Bake the loaves for 15-20 minutes. They should be firm but not completely dry, and just starting to color.
Remove from the oven, and as soon as they are cool enough to handle, let cool on a wire rack for 20-30 minutes. If you are making a double batch or multiple kinds of biscotti, you can bake the second batch while the first is cooling.
Slice the cookie loaves across the short length into ½"-1" thick biscotti (about a dozen slices per loaf).
Thicker biscotti will take longer to bake but you can make them how you like them- just adjust the baking time as needed to dry them out completely. You may want to reduce the oven temperature slightly as well.
Lay the slices flat on your cookie sheets and bake them again for another 10-15 minutes or until they are dry and crunchy. They will get crunchier as they cool, but make sure they're completely dry. You can leave them in the oven with the door cracked to cool to make sure (just check to make sure they aren't still baking).

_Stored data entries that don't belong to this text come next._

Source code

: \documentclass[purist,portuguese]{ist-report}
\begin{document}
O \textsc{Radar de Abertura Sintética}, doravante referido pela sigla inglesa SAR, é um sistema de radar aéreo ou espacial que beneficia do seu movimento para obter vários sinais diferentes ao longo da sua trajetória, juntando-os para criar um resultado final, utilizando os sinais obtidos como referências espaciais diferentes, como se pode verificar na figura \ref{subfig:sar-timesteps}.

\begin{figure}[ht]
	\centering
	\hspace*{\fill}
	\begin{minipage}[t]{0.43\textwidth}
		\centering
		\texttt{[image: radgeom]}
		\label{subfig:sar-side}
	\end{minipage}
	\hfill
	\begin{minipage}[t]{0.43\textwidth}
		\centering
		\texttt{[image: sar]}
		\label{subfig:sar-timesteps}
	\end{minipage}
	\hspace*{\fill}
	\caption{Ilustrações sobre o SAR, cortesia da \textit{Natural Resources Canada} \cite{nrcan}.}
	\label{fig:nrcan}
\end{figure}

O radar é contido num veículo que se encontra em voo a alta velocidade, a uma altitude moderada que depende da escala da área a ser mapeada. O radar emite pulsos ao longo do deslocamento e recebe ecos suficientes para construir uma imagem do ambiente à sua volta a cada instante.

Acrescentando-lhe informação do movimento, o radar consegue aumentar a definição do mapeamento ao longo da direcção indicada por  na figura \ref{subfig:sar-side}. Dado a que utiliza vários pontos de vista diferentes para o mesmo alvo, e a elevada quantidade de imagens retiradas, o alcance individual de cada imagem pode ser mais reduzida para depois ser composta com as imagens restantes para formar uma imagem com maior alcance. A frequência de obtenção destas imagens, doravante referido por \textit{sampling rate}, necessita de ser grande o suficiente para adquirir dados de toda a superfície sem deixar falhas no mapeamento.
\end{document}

Store in an airtight container once they are fully cooled. If properly stored and baked until completely dry, these last for a month or more.
Notes
If they are not completely dry and crunchy once they cool after the second baking, you can bake them again. Removing all the moisture is key to the long shelf life of these cookies!
If you made thicker slices, you may need to bake them longer to get them fully dry in the second bake. Lower the oven temperature if they begin to brown before drying out. Nutritional information is an estimate for a yield of two dozen cookies, and will vary for different sizes of cookie slices, or if ingredients are substituted or changed.